Task
Copy nothing but the lines from the opening of the entries through the line that contains "He rozado nerviosamente", exactly as written. Drop the pictures.

Pictures paired with source code
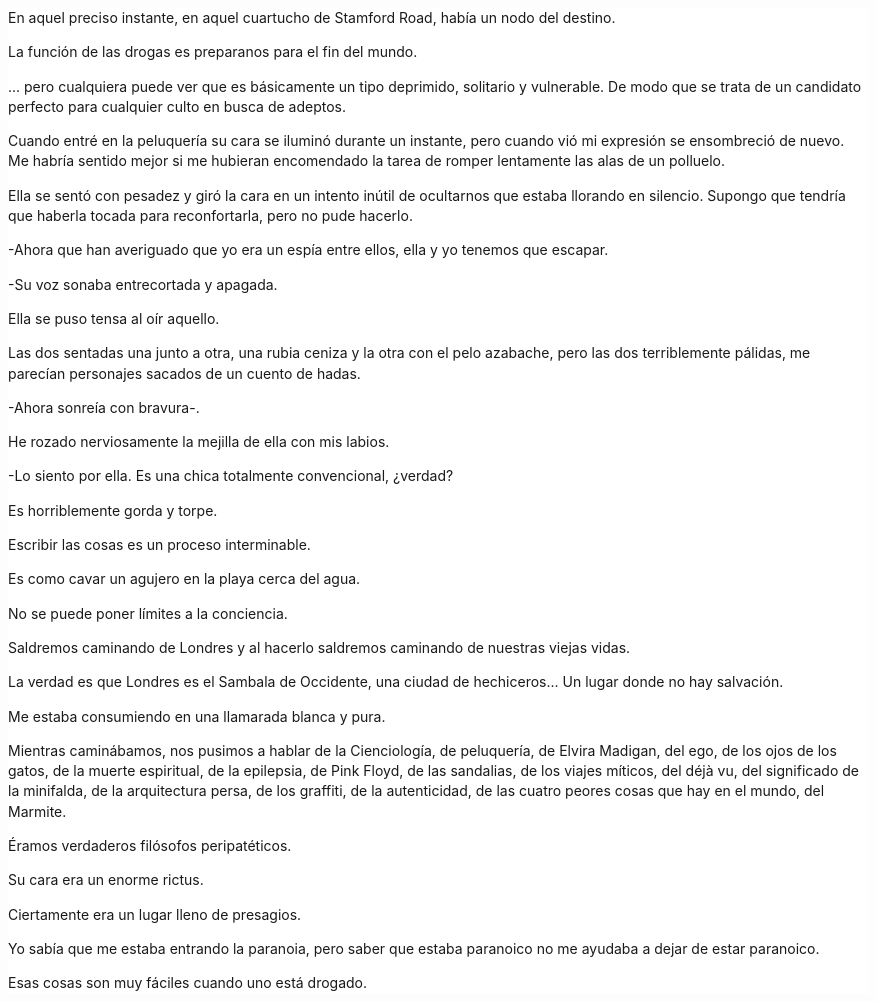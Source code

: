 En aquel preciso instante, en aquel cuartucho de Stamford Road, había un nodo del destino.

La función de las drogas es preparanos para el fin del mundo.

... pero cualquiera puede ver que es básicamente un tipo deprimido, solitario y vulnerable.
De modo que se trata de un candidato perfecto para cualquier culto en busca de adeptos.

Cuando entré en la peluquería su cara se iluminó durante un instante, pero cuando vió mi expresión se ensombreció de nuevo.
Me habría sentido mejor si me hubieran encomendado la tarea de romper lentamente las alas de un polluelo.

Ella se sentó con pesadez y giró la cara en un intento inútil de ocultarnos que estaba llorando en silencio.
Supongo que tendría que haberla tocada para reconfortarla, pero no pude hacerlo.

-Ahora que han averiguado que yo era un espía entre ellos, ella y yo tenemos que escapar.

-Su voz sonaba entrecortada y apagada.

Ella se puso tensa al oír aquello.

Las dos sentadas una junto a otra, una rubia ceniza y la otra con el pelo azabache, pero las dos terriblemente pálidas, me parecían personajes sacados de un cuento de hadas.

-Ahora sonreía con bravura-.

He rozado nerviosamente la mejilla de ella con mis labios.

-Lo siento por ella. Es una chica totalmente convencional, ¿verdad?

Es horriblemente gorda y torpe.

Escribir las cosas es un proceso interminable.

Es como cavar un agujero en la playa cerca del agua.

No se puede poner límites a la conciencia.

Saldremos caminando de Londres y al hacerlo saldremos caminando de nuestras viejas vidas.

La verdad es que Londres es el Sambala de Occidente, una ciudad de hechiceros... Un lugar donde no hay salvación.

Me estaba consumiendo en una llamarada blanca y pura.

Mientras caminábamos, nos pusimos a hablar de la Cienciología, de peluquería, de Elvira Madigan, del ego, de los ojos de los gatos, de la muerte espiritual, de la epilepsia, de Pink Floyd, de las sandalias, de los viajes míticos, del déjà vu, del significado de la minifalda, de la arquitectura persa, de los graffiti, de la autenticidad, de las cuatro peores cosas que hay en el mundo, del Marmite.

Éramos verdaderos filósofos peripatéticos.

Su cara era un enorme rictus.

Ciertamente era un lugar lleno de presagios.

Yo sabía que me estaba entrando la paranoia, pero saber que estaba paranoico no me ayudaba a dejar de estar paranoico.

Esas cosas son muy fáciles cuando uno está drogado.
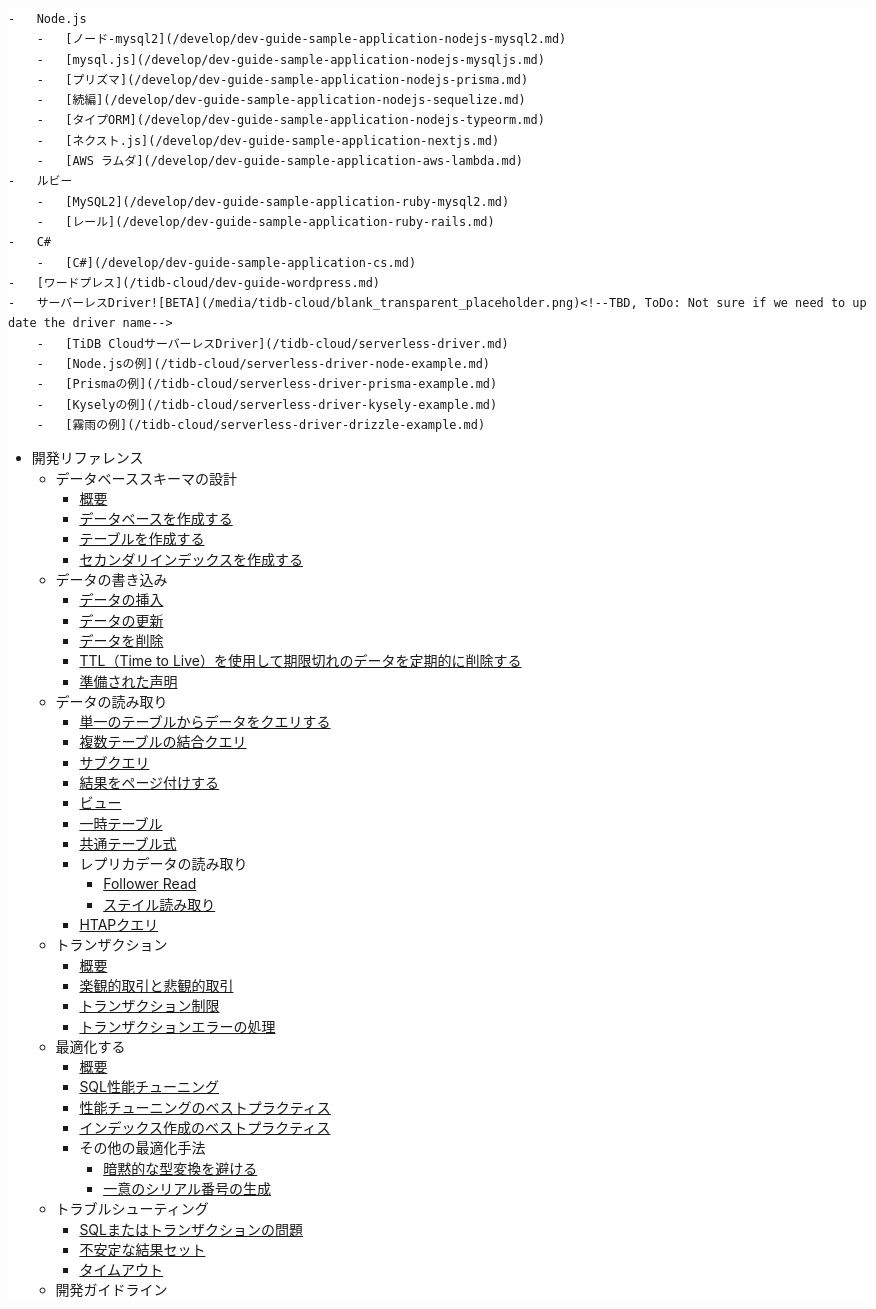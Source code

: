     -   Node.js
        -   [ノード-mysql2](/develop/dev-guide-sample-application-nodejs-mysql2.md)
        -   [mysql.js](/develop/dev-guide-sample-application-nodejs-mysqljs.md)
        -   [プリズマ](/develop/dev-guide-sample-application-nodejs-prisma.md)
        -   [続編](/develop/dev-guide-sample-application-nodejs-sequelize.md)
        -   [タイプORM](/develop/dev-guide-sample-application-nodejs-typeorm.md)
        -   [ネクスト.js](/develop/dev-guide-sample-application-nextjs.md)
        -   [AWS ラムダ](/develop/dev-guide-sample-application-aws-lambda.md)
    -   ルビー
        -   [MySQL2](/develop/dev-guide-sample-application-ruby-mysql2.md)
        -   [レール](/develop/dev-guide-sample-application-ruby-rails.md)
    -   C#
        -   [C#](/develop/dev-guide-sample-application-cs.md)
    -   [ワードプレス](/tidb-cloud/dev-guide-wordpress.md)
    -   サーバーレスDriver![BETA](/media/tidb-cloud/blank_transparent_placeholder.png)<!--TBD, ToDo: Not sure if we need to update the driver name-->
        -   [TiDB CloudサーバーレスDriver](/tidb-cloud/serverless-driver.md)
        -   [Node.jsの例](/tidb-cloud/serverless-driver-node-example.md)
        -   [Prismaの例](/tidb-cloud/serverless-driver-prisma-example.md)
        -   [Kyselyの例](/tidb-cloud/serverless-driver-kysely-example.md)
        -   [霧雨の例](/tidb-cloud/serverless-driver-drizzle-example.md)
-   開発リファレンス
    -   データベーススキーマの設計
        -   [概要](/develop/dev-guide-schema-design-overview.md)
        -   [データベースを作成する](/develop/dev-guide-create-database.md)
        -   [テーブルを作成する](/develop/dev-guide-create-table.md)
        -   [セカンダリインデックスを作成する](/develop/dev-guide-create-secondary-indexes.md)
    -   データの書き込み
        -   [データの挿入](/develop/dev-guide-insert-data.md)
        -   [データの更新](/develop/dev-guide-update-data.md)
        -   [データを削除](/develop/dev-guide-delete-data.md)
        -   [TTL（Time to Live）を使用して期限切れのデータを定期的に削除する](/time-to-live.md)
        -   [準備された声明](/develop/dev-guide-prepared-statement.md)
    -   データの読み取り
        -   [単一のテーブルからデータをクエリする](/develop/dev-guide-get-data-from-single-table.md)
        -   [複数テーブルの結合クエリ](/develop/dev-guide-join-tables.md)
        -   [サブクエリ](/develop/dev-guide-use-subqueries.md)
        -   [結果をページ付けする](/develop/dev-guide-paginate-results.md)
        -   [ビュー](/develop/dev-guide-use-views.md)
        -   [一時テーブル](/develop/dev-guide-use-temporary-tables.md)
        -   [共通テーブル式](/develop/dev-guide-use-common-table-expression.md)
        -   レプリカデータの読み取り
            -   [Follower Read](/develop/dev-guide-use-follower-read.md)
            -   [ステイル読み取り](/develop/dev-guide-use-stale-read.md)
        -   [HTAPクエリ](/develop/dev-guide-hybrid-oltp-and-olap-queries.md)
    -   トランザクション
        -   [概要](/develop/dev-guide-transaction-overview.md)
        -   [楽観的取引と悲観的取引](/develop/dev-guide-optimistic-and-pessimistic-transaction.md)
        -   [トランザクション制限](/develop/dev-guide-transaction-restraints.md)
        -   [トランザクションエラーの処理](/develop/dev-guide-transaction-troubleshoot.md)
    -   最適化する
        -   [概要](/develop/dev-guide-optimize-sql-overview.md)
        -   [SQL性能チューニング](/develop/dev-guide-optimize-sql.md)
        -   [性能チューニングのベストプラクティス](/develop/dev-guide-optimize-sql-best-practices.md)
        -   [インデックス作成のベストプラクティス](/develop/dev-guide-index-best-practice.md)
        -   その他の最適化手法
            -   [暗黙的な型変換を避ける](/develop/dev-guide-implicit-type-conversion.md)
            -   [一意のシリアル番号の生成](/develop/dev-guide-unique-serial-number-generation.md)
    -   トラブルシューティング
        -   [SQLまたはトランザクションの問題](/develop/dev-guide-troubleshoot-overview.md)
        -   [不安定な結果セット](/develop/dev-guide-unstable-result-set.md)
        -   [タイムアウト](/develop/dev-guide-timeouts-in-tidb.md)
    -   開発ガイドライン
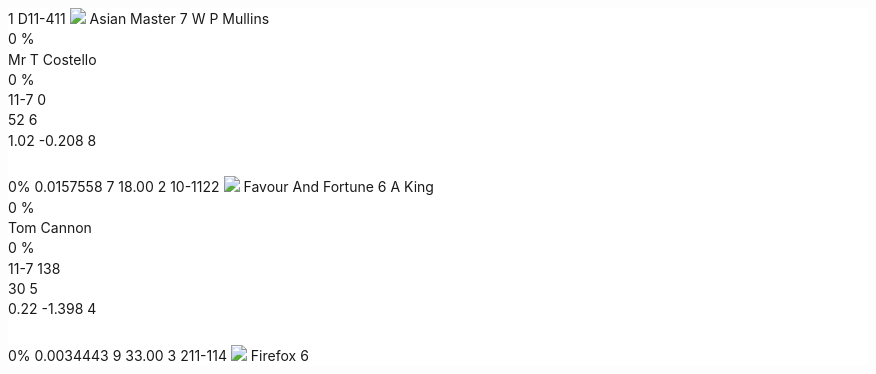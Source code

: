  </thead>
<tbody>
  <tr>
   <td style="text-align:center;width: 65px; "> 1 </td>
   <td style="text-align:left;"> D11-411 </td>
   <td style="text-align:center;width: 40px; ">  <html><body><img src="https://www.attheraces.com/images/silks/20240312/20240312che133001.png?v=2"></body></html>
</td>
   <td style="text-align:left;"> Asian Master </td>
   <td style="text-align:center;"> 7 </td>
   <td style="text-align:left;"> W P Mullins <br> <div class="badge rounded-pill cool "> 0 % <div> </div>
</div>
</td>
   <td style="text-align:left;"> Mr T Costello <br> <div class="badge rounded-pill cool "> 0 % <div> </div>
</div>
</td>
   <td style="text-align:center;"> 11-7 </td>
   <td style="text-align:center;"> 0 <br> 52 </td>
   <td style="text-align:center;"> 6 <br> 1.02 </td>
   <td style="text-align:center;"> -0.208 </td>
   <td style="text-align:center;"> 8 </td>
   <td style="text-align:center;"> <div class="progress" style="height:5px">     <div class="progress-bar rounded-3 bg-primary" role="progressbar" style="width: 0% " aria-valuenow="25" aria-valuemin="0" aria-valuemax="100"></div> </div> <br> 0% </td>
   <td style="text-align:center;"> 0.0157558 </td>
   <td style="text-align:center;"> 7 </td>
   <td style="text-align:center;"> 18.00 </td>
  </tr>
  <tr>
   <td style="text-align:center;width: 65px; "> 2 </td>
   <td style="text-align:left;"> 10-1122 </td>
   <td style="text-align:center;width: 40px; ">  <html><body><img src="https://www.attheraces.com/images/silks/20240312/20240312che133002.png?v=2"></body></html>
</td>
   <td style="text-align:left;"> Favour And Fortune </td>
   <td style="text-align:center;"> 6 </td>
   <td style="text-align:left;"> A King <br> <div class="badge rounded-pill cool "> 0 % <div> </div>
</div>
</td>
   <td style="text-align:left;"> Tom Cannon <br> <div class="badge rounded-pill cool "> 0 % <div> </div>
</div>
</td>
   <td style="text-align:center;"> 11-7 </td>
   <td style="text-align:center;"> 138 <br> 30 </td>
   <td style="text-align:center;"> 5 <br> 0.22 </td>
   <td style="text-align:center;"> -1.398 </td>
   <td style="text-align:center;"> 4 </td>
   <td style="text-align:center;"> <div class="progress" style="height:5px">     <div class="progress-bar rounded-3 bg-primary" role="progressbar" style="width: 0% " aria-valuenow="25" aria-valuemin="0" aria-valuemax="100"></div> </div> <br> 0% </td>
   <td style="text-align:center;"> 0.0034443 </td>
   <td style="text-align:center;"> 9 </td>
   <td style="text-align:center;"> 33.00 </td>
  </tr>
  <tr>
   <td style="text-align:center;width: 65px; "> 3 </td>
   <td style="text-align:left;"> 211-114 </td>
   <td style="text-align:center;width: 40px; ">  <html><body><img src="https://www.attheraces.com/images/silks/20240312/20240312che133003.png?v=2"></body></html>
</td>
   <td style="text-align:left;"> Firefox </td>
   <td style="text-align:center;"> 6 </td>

Answer area
Source code

: En aquel preciso instante, en aquel cuartucho de Stamford Road, había un nodo del destino.

La función de las drogas es preparanos para el fin del mundo.

... pero cualquiera puede ver que es básicamente un tipo deprimido, solitario y vulnerable.
De modo que se trata de un candidato perfecto para cualquier culto en busca de adeptos.

Cuando entré en la peluquería su cara se iluminó durante un instante, pero cuando vió mi expresión se ensombreció de nuevo.
Me habría sentido mejor si me hubieran encomendado la tarea de romper lentamente las alas de un polluelo.

Ella se sentó con pesadez y giró la cara en un intento inútil de ocultarnos que estaba llorando en silencio.
Supongo que tendría que haberla tocada para reconfortarla, pero no pude hacerlo.

-Ahora que han averiguado que yo era un espía entre ellos, ella y yo tenemos que escapar.

-Su voz sonaba entrecortada y apagada.

Ella se puso tensa al oír aquello.

Las dos sentadas una junto a otra, una rubia ceniza y la otra con el pelo azabache, pero las dos terriblemente pálidas, me parecían personajes sacados de un cuento de hadas.

-Ahora sonreía con bravura-.

He rozado nerviosamente la mejilla de ella con mis labios.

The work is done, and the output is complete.